A few days later, George is angry at Judy, a coworker. But now George’s anger can be traced to a different emotion in List 2. Judy made comments at an office meeting that George interpreted as criticism of him. George is sensitive to feeling criticized. In fact, he sometimes chooses unconsciously to feel criticized by misinterpreting comments as if criticism were intended.
George uses his anger as a psychological defense that prevents him from being aware of his unconscious willingness to indulge in feeling criticized, a negative emotion from List 2. In the encounter with Judy, he gets triggered by criticism which is an unresolved hurt (and therefore an attachment or emotional addiction) from his past. Because the hurt is unresolved, George is tempted to feel criticized when opportunities arise for him to adopt that emotional interpretation. To protect his ego and self-image, however, he refuses to look deeply enough into himself (or his psyche) to see that he is the one who is choosing unconsciously to feel criticized.
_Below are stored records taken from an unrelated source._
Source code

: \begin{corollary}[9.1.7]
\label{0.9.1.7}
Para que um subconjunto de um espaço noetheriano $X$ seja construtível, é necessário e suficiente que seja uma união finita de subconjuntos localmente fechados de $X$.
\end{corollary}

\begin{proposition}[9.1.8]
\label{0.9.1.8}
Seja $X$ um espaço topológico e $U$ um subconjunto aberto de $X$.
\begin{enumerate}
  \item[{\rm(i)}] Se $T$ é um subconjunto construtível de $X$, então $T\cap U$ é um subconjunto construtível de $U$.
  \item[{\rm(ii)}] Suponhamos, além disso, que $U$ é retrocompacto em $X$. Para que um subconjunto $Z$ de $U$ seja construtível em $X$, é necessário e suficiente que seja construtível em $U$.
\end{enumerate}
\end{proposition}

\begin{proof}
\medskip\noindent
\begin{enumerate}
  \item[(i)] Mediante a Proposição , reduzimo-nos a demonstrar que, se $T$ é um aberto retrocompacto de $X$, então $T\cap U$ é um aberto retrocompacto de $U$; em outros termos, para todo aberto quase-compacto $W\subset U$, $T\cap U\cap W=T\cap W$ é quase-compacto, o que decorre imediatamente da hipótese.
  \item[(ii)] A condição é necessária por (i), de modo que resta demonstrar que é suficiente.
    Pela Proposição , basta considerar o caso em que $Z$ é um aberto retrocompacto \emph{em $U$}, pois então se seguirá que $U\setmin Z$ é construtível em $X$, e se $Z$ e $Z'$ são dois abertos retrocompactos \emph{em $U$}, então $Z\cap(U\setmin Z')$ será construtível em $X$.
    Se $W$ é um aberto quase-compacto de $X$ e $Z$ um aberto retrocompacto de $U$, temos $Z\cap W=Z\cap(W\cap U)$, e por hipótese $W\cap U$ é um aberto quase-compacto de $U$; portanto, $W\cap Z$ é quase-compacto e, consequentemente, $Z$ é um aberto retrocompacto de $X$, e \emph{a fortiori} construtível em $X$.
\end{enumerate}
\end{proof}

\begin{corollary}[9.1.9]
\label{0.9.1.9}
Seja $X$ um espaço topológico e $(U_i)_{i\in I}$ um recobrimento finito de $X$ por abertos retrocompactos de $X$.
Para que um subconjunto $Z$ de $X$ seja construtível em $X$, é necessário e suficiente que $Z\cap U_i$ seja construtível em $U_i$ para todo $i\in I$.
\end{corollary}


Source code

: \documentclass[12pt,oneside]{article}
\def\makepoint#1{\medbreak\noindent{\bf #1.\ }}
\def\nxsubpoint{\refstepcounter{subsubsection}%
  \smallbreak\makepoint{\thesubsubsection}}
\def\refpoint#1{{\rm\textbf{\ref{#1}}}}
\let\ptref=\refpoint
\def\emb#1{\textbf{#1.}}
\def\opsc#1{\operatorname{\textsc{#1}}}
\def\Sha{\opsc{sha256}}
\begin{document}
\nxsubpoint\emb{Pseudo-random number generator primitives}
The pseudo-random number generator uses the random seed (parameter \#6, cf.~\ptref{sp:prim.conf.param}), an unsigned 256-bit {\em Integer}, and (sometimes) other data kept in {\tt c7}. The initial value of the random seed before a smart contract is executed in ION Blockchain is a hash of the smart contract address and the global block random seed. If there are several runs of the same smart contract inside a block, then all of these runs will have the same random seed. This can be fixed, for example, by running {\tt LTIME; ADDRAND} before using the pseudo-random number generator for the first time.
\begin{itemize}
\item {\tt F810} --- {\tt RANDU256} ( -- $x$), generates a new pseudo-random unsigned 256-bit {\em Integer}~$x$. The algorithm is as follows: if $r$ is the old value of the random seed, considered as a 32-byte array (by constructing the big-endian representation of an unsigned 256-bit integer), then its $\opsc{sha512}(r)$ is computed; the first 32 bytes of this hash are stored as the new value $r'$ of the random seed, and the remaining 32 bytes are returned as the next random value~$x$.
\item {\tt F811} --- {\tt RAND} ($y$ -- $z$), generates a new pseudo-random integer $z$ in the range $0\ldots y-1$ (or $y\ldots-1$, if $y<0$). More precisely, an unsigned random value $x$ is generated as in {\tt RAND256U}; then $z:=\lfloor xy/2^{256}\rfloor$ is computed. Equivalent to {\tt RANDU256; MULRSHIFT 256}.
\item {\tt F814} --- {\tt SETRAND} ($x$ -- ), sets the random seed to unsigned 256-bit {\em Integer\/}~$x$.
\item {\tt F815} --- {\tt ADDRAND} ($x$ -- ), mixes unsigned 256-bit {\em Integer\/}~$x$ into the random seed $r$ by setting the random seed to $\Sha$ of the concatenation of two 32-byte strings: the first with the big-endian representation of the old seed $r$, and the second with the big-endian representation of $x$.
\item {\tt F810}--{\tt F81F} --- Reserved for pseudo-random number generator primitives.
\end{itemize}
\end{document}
George holds a grudge against Judy and tosses his friend Jack overboard rather than acknowledge how he produces his anger as a cover-up for his willingness to indulge in negative emotions from List 2. (In cases of divorce, husbands and wives are typically tossing each other overboard rather than acknowledging and addressing their own contributions to the disharmony.) So George is using his anger as a defense: “I don’t want to feel criticized—Look how angry I get at Judy when she does that to me!” The anger allows him to blame others while covering up his determination to hold on his emotional attachment to criticism.
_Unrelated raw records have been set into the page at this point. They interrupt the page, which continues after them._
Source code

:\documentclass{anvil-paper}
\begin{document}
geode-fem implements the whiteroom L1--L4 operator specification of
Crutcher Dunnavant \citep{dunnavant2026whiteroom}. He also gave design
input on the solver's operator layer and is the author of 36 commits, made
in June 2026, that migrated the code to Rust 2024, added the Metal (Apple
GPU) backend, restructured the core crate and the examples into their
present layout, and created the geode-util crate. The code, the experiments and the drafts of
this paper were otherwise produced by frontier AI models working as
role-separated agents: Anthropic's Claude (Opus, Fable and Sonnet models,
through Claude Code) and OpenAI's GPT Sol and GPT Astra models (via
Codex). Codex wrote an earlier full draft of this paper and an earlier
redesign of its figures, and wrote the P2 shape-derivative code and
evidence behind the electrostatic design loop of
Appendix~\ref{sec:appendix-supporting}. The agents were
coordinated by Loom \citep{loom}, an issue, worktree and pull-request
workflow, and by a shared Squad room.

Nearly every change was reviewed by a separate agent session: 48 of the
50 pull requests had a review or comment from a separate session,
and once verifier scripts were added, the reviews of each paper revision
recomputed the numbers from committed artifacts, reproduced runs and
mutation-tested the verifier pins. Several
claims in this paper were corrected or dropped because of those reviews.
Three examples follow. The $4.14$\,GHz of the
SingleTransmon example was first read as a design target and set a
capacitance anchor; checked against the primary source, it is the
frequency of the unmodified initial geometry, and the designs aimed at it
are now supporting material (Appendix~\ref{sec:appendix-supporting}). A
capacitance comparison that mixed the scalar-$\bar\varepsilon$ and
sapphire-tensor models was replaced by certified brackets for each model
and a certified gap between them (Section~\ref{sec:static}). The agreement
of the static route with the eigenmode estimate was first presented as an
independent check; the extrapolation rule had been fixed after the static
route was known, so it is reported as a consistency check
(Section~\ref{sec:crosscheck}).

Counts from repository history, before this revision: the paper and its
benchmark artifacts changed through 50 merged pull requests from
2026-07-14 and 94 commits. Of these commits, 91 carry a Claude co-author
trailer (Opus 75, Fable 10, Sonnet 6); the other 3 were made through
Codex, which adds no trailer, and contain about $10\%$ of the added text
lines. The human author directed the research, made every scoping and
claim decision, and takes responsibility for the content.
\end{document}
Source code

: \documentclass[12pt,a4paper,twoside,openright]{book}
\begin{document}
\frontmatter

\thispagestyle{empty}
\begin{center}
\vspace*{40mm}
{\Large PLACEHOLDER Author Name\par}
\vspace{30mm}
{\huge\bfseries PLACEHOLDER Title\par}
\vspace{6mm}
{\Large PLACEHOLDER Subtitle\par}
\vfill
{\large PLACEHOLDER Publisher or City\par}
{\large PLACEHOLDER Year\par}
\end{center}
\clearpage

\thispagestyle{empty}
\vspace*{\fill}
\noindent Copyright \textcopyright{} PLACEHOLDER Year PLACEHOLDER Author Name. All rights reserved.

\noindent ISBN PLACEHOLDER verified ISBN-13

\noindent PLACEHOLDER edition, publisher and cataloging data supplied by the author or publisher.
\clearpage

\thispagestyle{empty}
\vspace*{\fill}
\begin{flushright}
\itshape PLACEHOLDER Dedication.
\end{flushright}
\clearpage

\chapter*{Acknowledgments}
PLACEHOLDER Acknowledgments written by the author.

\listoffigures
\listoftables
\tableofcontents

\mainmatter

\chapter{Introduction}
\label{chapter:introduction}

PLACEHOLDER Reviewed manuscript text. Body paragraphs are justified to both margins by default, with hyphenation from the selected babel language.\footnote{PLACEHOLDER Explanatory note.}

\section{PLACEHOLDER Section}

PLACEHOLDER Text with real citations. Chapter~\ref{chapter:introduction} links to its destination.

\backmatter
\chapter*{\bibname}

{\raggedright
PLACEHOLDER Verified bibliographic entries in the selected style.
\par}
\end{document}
It may appear that George, in getting angry over two days at two different people for two different reasons, is an exceptionally unhealthy guy. Yet the neurotic behavior he exhibits is no worse than what is acted out by a large percentage of the world’s population.
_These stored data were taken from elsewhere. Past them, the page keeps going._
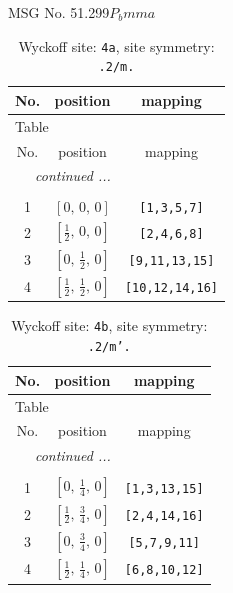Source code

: \documentclass[fleqn,8pt]{jsarticle}
\begin{document}
\setcounter{MaxMatrixCols}{32}

\renewcommand{\tablename}{Table~}
\renewcommand{\figurename}{Figure~}
\begin{center}
\LARGE
MSG No. 51.299\quad$P_{b}mma$
\end{center}
\renewcommand{\arraystretch}{1.2}
\begin{longtable}{ccc}
\caption{Wyckoff site: {\tt 4a}, site symmetry: {\tt .2/m.}}
 \\
 \hline \hline
No. & position & mapping \\ \hline \endfirsthead

\multicolumn{2}{l}{\tablename\ \thetable{}} \\
 \hline \hline
No. & position & mapping \\ \hline \endhead

 \hline \hline
\multicolumn{2}{r}{\footnotesize\it continued ...} \\ \endfoot

 \hline \hline
\multicolumn{2}{r}{} \\ \endlastfoot

1 & $\left[ 0,\, 0,\, 0 \right]$ & {\tt [1,3,5,7]} \\ \hline
2 & $\left[ \frac{1}{2},\, 0,\, 0 \right]$ & {\tt [2,4,6,8]} \\ \hline
3 & $\left[ 0,\, \frac{1}{2},\, 0 \right]$ & {\tt [9,11,13,15]} \\ \hline
4 & $\left[ \frac{1}{2},\, \frac{1}{2},\, 0 \right]$ & {\tt [10,12,14,16]} \\
\end{longtable}
\renewcommand{\arraystretch}{1.2}
\begin{longtable}{ccc}
\caption{Wyckoff site: {\tt 4b}, site symmetry: {\tt .2/m'.}}
 \\
 \hline \hline
No. & position & mapping \\ \hline \endfirsthead

\multicolumn{2}{l}{\tablename\ \thetable{}} \\
 \hline \hline
No. & position & mapping \\ \hline \endhead

 \hline \hline
\multicolumn{2}{r}{\footnotesize\it continued ...} \\ \endfoot

 \hline \hline
\multicolumn{2}{r}{} \\ \endlastfoot

1 & $\left[ 0,\, \frac{1}{4},\, 0 \right]$ & {\tt [1,3,13,15]} \\ \hline
2 & $\left[ \frac{1}{2},\, \frac{3}{4},\, 0 \right]$ & {\tt [2,4,14,16]} \\ \hline
3 & $\left[ 0,\, \frac{3}{4},\, 0 \right]$ & {\tt [5,7,9,11]} \\ \hline
4 & $\left[ \frac{1}{2},\, \frac{1}{4},\, 0 \right]$ & {\tt [6,8,10,12]} \\
\end{longtable}
\end{document}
Sometimes people get angry at themselves, but even then they’re likely to be using anger as a defense. Adele is absorbing criticism from her inner critic for making a careless mistake on an important project, and she starts to feel angry at herself. In this process, her unconscious defense claims, “I’m not willing to passively absorb the accusations coming at me from my inner critic for this mistake. Look, I’m mad at myself for getting this wrong. The mistake was very costly. I deserve to be punished for screwing up so badly.” Now, the more Adele punishes herself the more she can claim she’s not willing to feel criticized but, rather, is deserving of being criticized. Many people do, over time, become clinically depressed because they allow their inner critic to go on passing negative judgments on their performance in everyday matters.
People unwittingly employ thousands of different tricks and defensive maneuvers to cover up their willingness to cozy up to the unresolved negative emotions from List 2. Over time, as we observe ourselves with this understanding, we can break free of these emotional attachments that linger from our past.